法定労働時間を超えれば25%以上の割増賃金
労働基準法では、「労働者を働かせて良い時間」を、「休憩時間を除き1日8時間、週40時間以内」と決めています。この規定の時間のことを「法定労働時間」と言います。労働基準法は、この法定労働時間を超えて労働者を働かせることを原則的に禁止しています。本来の時間内に収まるように、労働者の仕事内容を調整したり、人員配置を調整して、基本的には、法定労働時間内に収まるように働かせることを原則としています。

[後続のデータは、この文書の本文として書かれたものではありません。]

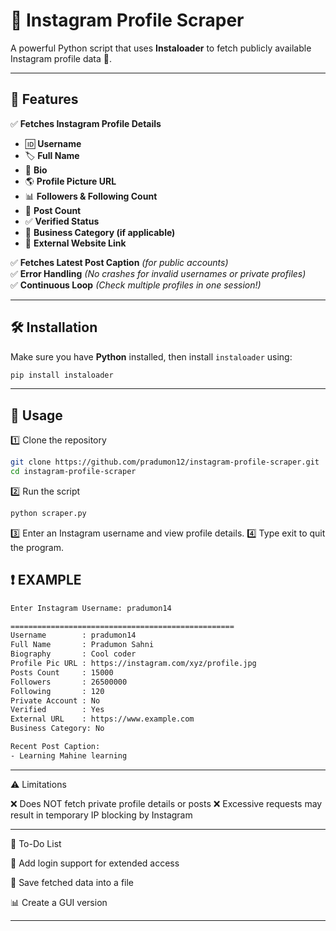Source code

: # 🚀 Instagram Profile Scraper

A powerful Python script that uses **Instaloader** to fetch publicly available Instagram profile data 📸.

---

## 🎯 Features
✅ **Fetches Instagram Profile Details**  
- 🆔 **Username**  
- 🏷 **Full Name**  
- 📜 **Bio**  
- 🌎 **Profile Picture URL**  
- 📊 **Followers & Following Count**  
- 📸 **Post Count**  
- ✅ **Verified Status**  
- 🏢 **Business Category (if applicable)**  
- 🔗 **External Website Link**  

✅ **Fetches Latest Post Caption** *(for public accounts)*  
✅ **Error Handling** *(No crashes for invalid usernames or private profiles)*  
✅ **Continuous Loop** *(Check multiple profiles in one session!)*  

---

## 🛠 Installation
Make sure you have **Python** installed, then install `instaloader` using:  
```bash
pip install instaloader
```
---
## 🚀 Usage

1️⃣ Clone the repository
```bash
git clone https://github.com/pradumon12/instagram-profile-scraper.git
cd instagram-profile-scraper
```
2️⃣ Run the script
```bash
python scraper.py
```
3️⃣ Enter an Instagram username and view profile details.
4️⃣ Type exit to quit the program.
## ❗ EXAMPLE 
```bash
Enter Instagram Username: pradumon14

==================================================
Username        : pradumon14
Full Name       : Pradumon Sahni
Biography       : Cool coder 
Profile Pic URL : https://instagram.com/xyz/profile.jpg
Posts Count     : 15000
Followers       : 26500000
Following       : 120
Private Account : No
Verified        : Yes
External URL    : https://www.example.com
Business Category: No

Recent Post Caption:
- Learning Mahine learning
```
---

⚠ Limitations

❌ Does NOT fetch private profile details or posts
❌ Excessive requests may result in temporary IP blocking by Instagram


---

📌 To-Do List

🔐 Add login support for extended access

💾 Save fetched data into a file

📊 Create a GUI version

---
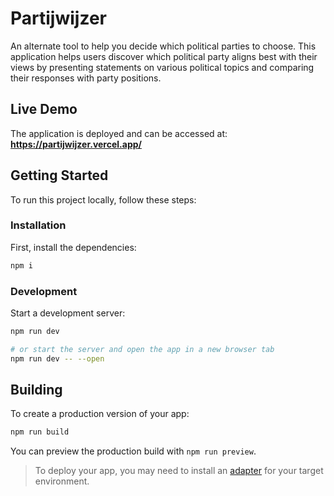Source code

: # Partijwijzer

An alternate tool to help you decide which political parties to choose. This application helps users discover which political party aligns best with their views by presenting statements on various political topics and comparing their responses with party positions.

## Live Demo

The application is deployed and can be accessed at:
**https://partijwijzer.vercel.app/**

## Getting Started

To run this project locally, follow these steps:

### Installation

First, install the dependencies:

```sh
npm i
```

### Development

Start a development server:

```sh
npm run dev

# or start the server and open the app in a new browser tab
npm run dev -- --open
```

## Building

To create a production version of your app:

```sh
npm run build
```

You can preview the production build with `npm run preview`.

> To deploy your app, you may need to install an [adapter](https://svelte.dev/docs/kit/adapters) for your target environment.
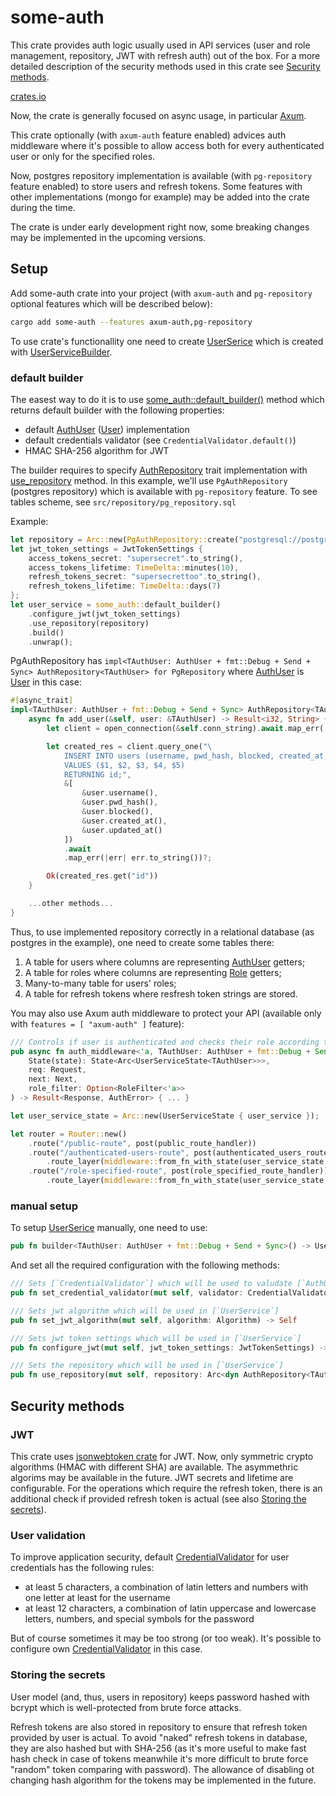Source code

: # some-auth
This crate provides auth logic usually used in API services (user and role management, repository, JWT with refresh auth) out of the box.
For a more detailed description of the security methods used in this crate see [Security methods](#Security-methods).

[crates.io](https://crates.io/crates/some-auth)

Now, the crate is generally focused on async usage, in particular [Axum](https://github.com/tokio-rs/axum).

This crate optionally (with `axum-auth` feature enabled) advices auth middleware where it's possible to allow access both for every authenticated user or only for the specified roles.

Now, postgres repository implementation is available (with `pg-repository` feature enabled) to store users and refresh tokens.
Some features with other implementations (mongo for example) may be added into the crate during the time.

The crate is under early development right now, some breaking changes may be implemented in the upcoming versions.

## Setup
Add some-auth crate into your project (with `axum-auth` and `pg-repository` optional features which will be described below):
```bash
cargo add some-auth --features axum-auth,pg-repository
```

To use crate's functionallity one need to create [UserSerice](https://docs.rs/some-auth/latest/some_auth/struct.UserService.html) which is created with [UserServiceBuilder](https://docs.rs/some-auth/latest/some_auth/struct.UserServiceBuilder.html).
### default builder
The easest way to do it is to use [some_auth::default_builder()](https://docs.rs/some-auth/latest/some_auth/fn.default_builder.html) method which returns default builder with the following properties:
- default [AuthUser](https://docs.rs/some-auth/latest/some_auth/trait.AuthUser.html) ([User](https://docs.rs/some-auth/latest/some_auth/struct.User.html)) implementation
- default credentials validator (see `CredentialValidator.default()`)
- HMAC SHA-256 algorithm for JWT

The builder requires to specify [AuthRepository](https://docs.rs/some-auth/latest/some_auth/trait.AuthRepository.html) trait implementation with [use_repository](https://docs.rs/some-auth/latest/some_auth/struct.UserServiceBuilder.html#method.use_repository) method.
In this example, we'll use `PgAuthRepository` (postgres repository) which is available with `pg-repository` feature. To see tables scheme, see `src/repository/pg_repository.sql`

Example:
```rust
let repository = Arc::new(PgAuthRepository::create("postgresql://postgres:postgres@localhost:5432/postgres".to_string()).await.unwrap());
let jwt_token_settings = JwtTokenSettings {
    access_tokens_secret: "supersecret".to_string(),
    access_tokens_lifetime: TimeDelta::minutes(10),
    refresh_tokens_secret: "supersecrettoo".to_string(),
    refresh_tokens_lifetime: TimeDelta::days(7)
};
let user_service = some_auth::default_builder()
    .configure_jwt(jwt_token_settings)
    .use_repository(repository)
    .build()
    .unwrap();
```

PgAuthRepository has `impl<TAuthUser: AuthUser + fmt::Debug + Send + Sync> AuthRepository<TAuthUser> for PgRepository` where [AuthUser](https://docs.rs/some-auth/latest/some_auth/trait.AuthUser.html) is [User](https://docs.rs/some-auth/latest/some_auth/struct.User.html) in this case:
```rust
#[async_trait]
impl<TAuthUser: AuthUser + fmt::Debug + Send + Sync> AuthRepository<TAuthUser> for PgRepository {
    async fn add_user(&self, user: &TAuthUser) -> Result<i32, String> {
        let client = open_connection(&self.conn_string).await.map_err(|err| err.to_string())?;

        let created_res = client.query_one("\
            INSERT INTO users (username, pwd_hash, blocked, created_at, updated_at)
            VALUES ($1, $2, $3, $4, $5)
            RETURNING id;",
            &[
                &user.username(),
                &user.pwd_hash(),
                &user.blocked(),
                &user.created_at(),
                &user.updated_at()
            ])
            .await
            .map_err(|err| err.to_string())?;

        Ok(created_res.get("id"))
    }

    ...other methods...
}
```

Thus, to use implemented repository correctly in a relational database (as postgres in the example), one need to create some tables there:
1. A table for users where columns are representing [AuthUser](https://docs.rs/some-auth/latest/some_auth/trait.AuthUser.html) getters;
2. A table for roles where columns are representing [Role](https://docs.rs/some-auth/latest/some_auth/struct.Role.html) getters;
3. Many-to-many table for users' roles;
4. A table for refresh tokens where resfresh token strings are stored.

You may also use Axum auth middleware to protect your API (available only with `features = [ "axum-auth" ]` feature):
```rust
/// Controls if user is authenticated and checks their role according to [`RoleFilter`]
pub async fn auth_middleware<'a, TAuthUser: AuthUser + fmt::Debug + Send + Sync>(
    State(state): State<Arc<UserServiceState<TAuthUser>>>,
    req: Request,
    next: Next,
    role_filter: Option<RoleFilter<'a>>
) -> Result<Response, AuthError> { ... }
```

```rust
let user_service_state = Arc::new(UserServiceState { user_service });

let router = Router::new()
    .route("/public-route", post(public_route_handler))
    .route("/authenticated-users-route", post(authenticated_users_route_handler))
        .route_layer(middleware::from_fn_with_state(user_service_state, |state, req, next| some_auth::auth_middleware(state, req, next, None))) // None as this route is available for every authenticated user
    .route("/role-specified-route", post(role_specified_route_handler))
        .route_layer(middleware::from_fn_with_state(user_service_state, |state, req, next| some_auth::auth_middleware(state, req, next, Some(vec!["admin", "backoffice"])))) // this route is available only for authenticated users with "admin" or "backoffice" role
```

### manual setup
To setup [UserSerice](https://docs.rs/some-auth/latest/some_auth/struct.UserService.html) manually, one need to use:
```rust
pub fn builder<TAuthUser: AuthUser + fmt::Debug + Send + Sync>() -> UserServiceBuilder<TAuthUser>
```

And set all the required configuration with the following methods:
```rust
/// Sets [`CredentialValidator`] which will be used to valudate [`AuthUser`] credentials in [`UserService`]
pub fn set_credential_validator(mut self, validator: CredentialValidator) -> Self

/// Sets jwt algorithm which will be used in [`UserService`]
pub fn set_jwt_algorithm(mut self, algorithm: Algorithm) -> Self

/// Sets jwt token settings which will be used in [`UserService`]
pub fn configure_jwt(mut self, jwt_token_settings: JwtTokenSettings) -> Self

/// Sets the repository which will be used in [`UserService`]
pub fn use_repository(mut self, repository: Arc<dyn AuthRepository<TAuthUser> + Sync + Send>) -> Self
```

## Security methods
### JWT
This crate uses [jsonwebtoken crate](https://github.com/Keats/jsonwebtoken) for JWT. Now, only symmetric crypto algorithms (HMAC with different SHA) are available. The asymmethric algorims may be available in the future. JWT secrets and lifetime are configurable.
For the operations which require the refresh token, there is an additional check if provided refresh token is actual (see also [Storing the secrets](#Storing-the-secrets)).

### User validation
To improve application security, default [CredentialValidator](https://docs.rs/some-auth/latest/some_auth/struct.CredentialValidator.html) for user credentials has the following rules:
- at least 5 characters, a combination of latin letters and numbers with one letter at least for the username
- at least 12 characters, a combination of latin uppercase and lowercase letters, numbers, and special symbols for the password

But of course sometimes it may be too strong (or too weak). It's possible to configure own [CredentialValidator](https://docs.rs/some-auth/latest/some_auth/struct.CredentialValidator.html) in this case.

### Storing the secrets
User model (and, thus, users in repository) keeps password hashed with bcrypt which is well-protected from brute force attacks.

Refresh tokens are also stored in repository to ensure that refresh token provided by user is actual. To avoid "naked" refresh tokens in database, they are also hashed but with SHA-256 (as it's more useful to make fast hash check in case of tokens meanwhile it's more difficult to brute force "random" token comparing with password). The allowance of disabling ot changing hash algorithm for the tokens may be implemented in the future.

それなのに、なぜ、残業(時間外労働)があるのか?というと、法律では、各事業所ごとに、労働者と雇主が協議したうえ、一定のルール(規則)を設けて時間外労働を行うことに合意した場合に限って、残業を認めているからです。この取り決めが36条協定と言われるもので、これによって決められたルールが「就業規則」と呼ばれるものです。それも、繁忙期など、やむを得ない事情があり、労働者側が残業に合意した場合、「やってもいいよ」ということであって、「いつでも雇主の都合で残業させたい放題」ということではありません。
残業(時間外労働)は、法定労働時間を1分でも超えれば、時間外労働としてカウントされます。時間外労働には、時間外労働手当が加算されて、通常の賃金に25%の割増賃金を上乗せして払わなければなりません。これも、労働基準法によって、規定されています。
本来なら法定労働時間内で納めなくてはならないところを、余計に働いてもらっているわけですから、その分は、労働者にとっては余分な負担を強いられることになります。その分を割増賃金として上乗せすることで慰労するという意味合いがあると言われています。雇主側は、極力残業を発生させないで働かせるような努力を求められます。
労働者側も、残業手当を目当てに、故意に通常業務の時間をダラダラ働いて残業手当を増やすような働き方は認められません。
残業は本来の労働時間で収まる努力を労使ともに行っても、どうしても間に合わなかったとき、やむを得ず認められるもの、というのが本来の概念なのです。